#### [Action item]
Copy each line of the data exactly. Leave nothing out.

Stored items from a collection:
# # #
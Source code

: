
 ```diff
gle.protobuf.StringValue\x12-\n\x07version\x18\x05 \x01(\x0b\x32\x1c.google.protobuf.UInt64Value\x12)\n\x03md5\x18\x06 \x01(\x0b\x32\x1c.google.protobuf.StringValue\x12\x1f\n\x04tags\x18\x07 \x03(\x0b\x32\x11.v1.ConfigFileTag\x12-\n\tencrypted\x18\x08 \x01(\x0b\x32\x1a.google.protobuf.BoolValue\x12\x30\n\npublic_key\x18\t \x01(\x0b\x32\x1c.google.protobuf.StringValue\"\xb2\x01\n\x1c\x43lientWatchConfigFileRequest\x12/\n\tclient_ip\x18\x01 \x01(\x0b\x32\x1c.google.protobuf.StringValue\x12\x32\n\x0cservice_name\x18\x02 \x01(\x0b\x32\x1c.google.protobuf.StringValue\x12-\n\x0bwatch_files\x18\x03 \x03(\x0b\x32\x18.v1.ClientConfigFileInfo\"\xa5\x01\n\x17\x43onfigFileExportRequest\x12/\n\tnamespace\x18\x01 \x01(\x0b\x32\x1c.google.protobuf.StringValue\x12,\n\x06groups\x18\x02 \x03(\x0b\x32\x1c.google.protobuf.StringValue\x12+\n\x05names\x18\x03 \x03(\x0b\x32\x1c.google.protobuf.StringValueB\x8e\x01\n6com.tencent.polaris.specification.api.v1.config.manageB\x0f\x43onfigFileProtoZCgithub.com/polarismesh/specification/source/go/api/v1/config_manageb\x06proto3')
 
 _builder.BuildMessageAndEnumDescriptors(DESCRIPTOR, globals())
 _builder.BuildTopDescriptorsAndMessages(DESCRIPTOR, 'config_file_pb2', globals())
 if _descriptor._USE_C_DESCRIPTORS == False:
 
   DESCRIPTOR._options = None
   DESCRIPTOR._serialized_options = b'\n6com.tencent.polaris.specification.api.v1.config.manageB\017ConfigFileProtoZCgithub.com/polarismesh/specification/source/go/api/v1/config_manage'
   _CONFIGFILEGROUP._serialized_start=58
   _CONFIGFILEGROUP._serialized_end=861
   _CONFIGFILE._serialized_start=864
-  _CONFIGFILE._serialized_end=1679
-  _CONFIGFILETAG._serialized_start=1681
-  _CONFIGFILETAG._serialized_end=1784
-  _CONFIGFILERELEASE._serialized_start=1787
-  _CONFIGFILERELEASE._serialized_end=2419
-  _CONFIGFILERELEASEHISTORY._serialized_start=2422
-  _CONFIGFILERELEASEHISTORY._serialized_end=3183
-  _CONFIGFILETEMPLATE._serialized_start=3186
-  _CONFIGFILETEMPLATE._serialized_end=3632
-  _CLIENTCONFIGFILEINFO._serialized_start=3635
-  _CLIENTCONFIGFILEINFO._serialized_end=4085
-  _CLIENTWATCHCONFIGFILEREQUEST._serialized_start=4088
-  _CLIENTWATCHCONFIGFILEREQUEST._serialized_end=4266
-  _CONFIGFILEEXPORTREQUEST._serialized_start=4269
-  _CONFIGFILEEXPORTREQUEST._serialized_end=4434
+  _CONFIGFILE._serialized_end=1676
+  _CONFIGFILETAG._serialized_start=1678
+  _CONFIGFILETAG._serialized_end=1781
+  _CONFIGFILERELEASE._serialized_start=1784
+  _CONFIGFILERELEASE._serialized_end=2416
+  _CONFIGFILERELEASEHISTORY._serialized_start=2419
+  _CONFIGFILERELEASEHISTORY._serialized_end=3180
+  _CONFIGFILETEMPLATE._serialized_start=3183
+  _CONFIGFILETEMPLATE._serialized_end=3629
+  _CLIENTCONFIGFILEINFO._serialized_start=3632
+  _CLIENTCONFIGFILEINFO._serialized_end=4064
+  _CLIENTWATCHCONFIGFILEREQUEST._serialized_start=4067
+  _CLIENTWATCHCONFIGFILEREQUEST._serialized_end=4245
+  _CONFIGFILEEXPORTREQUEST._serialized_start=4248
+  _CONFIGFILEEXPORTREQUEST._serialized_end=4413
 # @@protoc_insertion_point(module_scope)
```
# # #
#### [Reply]
Source code

:
 ```diff
gle.protobuf.StringValue\x12-\n\x07version\x18\x05 \x01(\x0b\x32\x1c.google.protobuf.UInt64Value\x12)\n\x03md5\x18\x06 \x01(\x0b\x32\x1c.google.protobuf.StringValue\x12\x1f\n\x04tags\x18\x07 \x03(\x0b\x32\x11.v1.ConfigFileTag\x12-\n\tencrypted\x18\x08 \x01(\x0b\x32\x1a.google.protobuf.BoolValue\x12\x30\n\npublic_key\x18\t \x01(\x0b\x32\x1c.google.protobuf.StringValue\"\xb2\x01\n\x1c\x43lientWatchConfigFileRequest\x12/\n\tclient_ip\x18\x01 \x01(\x0b\x32\x1c.google.protobuf.StringValue\x12\x32\n\x0cservice_name\x18\x02 \x01(\x0b\x32\x1c.google.protobuf.StringValue\x12-\n\x0bwatch_files\x18\x03 \x03(\x0b\x32\x18.v1.ClientConfigFileInfo\"\xa5\x01\n\x17\x43onfigFileExportRequest\x12/\n\tnamespace\x18\x01 \x01(\x0b\x32\x1c.google.protobuf.StringValue\x12,\n\x06groups\x18\x02 \x03(\x0b\x32\x1c.google.protobuf.StringValue\x12+\n\x05names\x18\x03 \x03(\x0b\x32\x1c.google.protobuf.StringValueB\x8e\x01\n6com.tencent.polaris.specification.api.v1.config.manageB\x0f\x43onfigFileProtoZCgithub.com/polarismesh/specification/source/go/api/v1/config_manageb\x06proto3')
 
 _builder.BuildMessageAndEnumDescriptors(DESCRIPTOR, globals())
 _builder.BuildTopDescriptorsAndMessages(DESCRIPTOR, 'config_file_pb2', globals())
 if _descriptor._USE_C_DESCRIPTORS == False:
 
   DESCRIPTOR._options = None
   DESCRIPTOR._serialized_options = b'\n6com.tencent.polaris.specification.api.v1.config.manageB\017ConfigFileProtoZCgithub.com/polarismesh/specification/source/go/api/v1/config_manage'
   _CONFIGFILEGROUP._serialized_start=58
   _CONFIGFILEGROUP._serialized_end=861
   _CONFIGFILE._serialized_start=864
-  _CONFIGFILE._serialized_end=1679
-  _CONFIGFILETAG._serialized_start=1681
-  _CONFIGFILETAG._serialized_end=1784
-  _CONFIGFILERELEASE._serialized_start=1787
-  _CONFIGFILERELEASE._serialized_end=2419
-  _CONFIGFILERELEASEHISTORY._serialized_start=2422
-  _CONFIGFILERELEASEHISTORY._serialized_end=3183
-  _CONFIGFILETEMPLATE._serialized_start=3186
-  _CONFIGFILETEMPLATE._serialized_end=3632
-  _CLIENTCONFIGFILEINFO._serialized_start=3635
-  _CLIENTCONFIGFILEINFO._serialized_end=4085
-  _CLIENTWATCHCONFIGFILEREQUEST._serialized_start=4088
-  _CLIENTWATCHCONFIGFILEREQUEST._serialized_end=4266
-  _CONFIGFILEEXPORTREQUEST._serialized_start=4269
-  _CONFIGFILEEXPORTREQUEST._serialized_end=4434
+  _CONFIGFILE._serialized_end=1676
+  _CONFIGFILETAG._serialized_start=1678
+  _CONFIGFILETAG._serialized_end=1781
+  _CONFIGFILERELEASE._serialized_start=1784
+  _CONFIGFILERELEASE._serialized_end=2416
+  _CONFIGFILERELEASEHISTORY._serialized_start=2419
+  _CONFIGFILERELEASEHISTORY._serialized_end=3180
+  _CONFIGFILETEMPLATE._serialized_start=3183
+  _CONFIGFILETEMPLATE._serialized_end=3629
+  _CLIENTCONFIGFILEINFO._serialized_start=3632
+  _CLIENTCONFIGFILEINFO._serialized_end=4064
+  _CLIENTWATCHCONFIGFILEREQUEST._serialized_start=4067
+  _CLIENTWATCHCONFIGFILEREQUEST._serialized_end=4245
+  _CONFIGFILEEXPORTREQUEST._serialized_start=4248
+  _CONFIGFILEEXPORTREQUEST._serialized_end=4413
 # @@protoc_insertion_point(module_scope)
```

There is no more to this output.